Le périple se poursuit par des nuits dans les bois, des stages pour apprendre à faire du feu sans Zippo ni allumettes, des bivouacs sous la neige et sous la pluie, des balades refuges en forêt lorsqu’il s’agit d’apaiser la colère. Anne-Sophie convoque tour à tour une cinquantaine de spécialistes aussi riches et divers qu’une prairie fleurie. On y rencontre Kim Pasche, archéologue expérimental rappelant qu’ « accumuler des savoirs est une perte de temps s’ils ne nous rapprochent pas d’une réelle relation au vivant. » On passe de l’infiniment grand à l’infiniment petit avec le microbiologiste Marc-André Selosse, 1,2 kg de microbes à lui seul pour qui « nous sommes un système microbiote et tout y passe : notre humeur, notre digestion, notre système immunitaire. » On se promène avec le jardinier paysagiste Gilles Clément qui nous explique avec poésie que « mettre une graine en terre, c’est placer un espoir dans le lendemain, c’est renoncer à la nostalgie du passé et accepter le mouvement, le devenir. » Au fil des pages, on apprend, on comprend, certaines situations entrent en résonance avec notre existence, d’autres donnent envie de les explorer à notre tour.

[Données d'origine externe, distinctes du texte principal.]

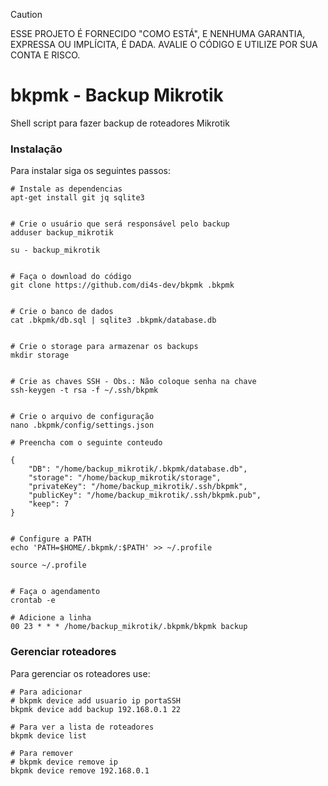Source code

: > [!CAUTION]
> ESSE PROJETO É FORNECIDO "COMO ESTÁ", E NENHUMA GARANTIA, EXPRESSA OU IMPLÍCITA, É DADA. AVALIE O CÓDIGO E UTILIZE POR SUA CONTA E RISCO. 


# bkpmk - Backup Mikrotik

Shell script para fazer backup de roteadores Mikrotik 

### Instalação

Para instalar siga os seguintes passos:

```
# Instale as dependencias 
apt-get install git jq sqlite3 


# Crie o usuário que será responsável pelo backup
adduser backup_mikrotik

su - backup_mikrotik 


# Faça o download do código
git clone https://github.com/di4s-dev/bkpmk .bkpmk


# Crie o banco de dados 
cat .bkpmk/db.sql | sqlite3 .bkpmk/database.db


# Crie o storage para armazenar os backups
mkdir storage 


# Crie as chaves SSH - Obs.: Não coloque senha na chave
ssh-keygen -t rsa -f ~/.ssh/bkpmk


# Crie o arquivo de configuração
nano .bkpmk/config/settings.json 

# Preencha com o seguinte conteudo

{
    "DB": "/home/backup_mikrotik/.bkpmk/database.db",
    "storage": "/home/backup_mikrotik/storage",
    "privateKey": "/home/backup_mikrotik/.ssh/bkpmk",
    "publicKey": "/home/backup_mikrotik/.ssh/bkpmk.pub",
    "keep": 7
}


# Configure a PATH
echo 'PATH=$HOME/.bkpmk/:$PATH' >> ~/.profile

source ~/.profile 


# Faça o agendamento
crontab -e 

# Adicione a linha
00 23 * * * /home/backup_mikrotik/.bkpmk/bkpmk backup

```

### Gerenciar roteadores

Para gerenciar os roteadores use:

```
# Para adicionar
# bkpmk device add usuario ip portaSSH
bkpmk device add backup 192.168.0.1 22

# Para ver a lista de roteadores
bkpmk device list

# Para remover
# bkpmk device remove ip
bkpmk device remove 192.168.0.1

```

Éduquer à la nature plus qu’à l’environnement
À partir de la page 177, vient alors le temps de rendre hommage à celles et ceux qui luttent et qui transmettent leurs connaissances et expériences de la nature depuis des années. Les naturalistes, les éducateurs nature, les zadistes et autres activistes, les écoles de la forêt, les clubs CPN (connaître et protéger la nature), les passionnés de toutes plumes et tous poils… « Au cours de cette enquête, j’ai rencontré des ornithologues, des photographes animaliers, des forestiers, des éco-thérapeutes, des chasseurs, des philosophes, des éducateurs nature, témoigne Anne-Sophie. J’en sors transformée dans le sens politique du terme. J’avais une connaissance de papier, il me manquait cette connaissance sensible. Allier le sensible et le savant est essentiel. » Dans cet esprit, à la dernière page de son livre, l’autrice devenue à la fois plus sensible et plus sauvage, invite chacun et chacune à prendre la clé des champs. « Aiguisez vos sens et semez en vous de quoi agir comme des herbes folles. Soyez libres, enracinés et riches de la diversité qui vous entoure, dans cette puissance spontanée (et gratuite) du vivant. Apprenez puis essaimez ces graines de vie partout autour de vous, sur les trottoirs, les balcons, dans les écoles, les parcs, à la campagne. » Allez, tous et toutes dehors.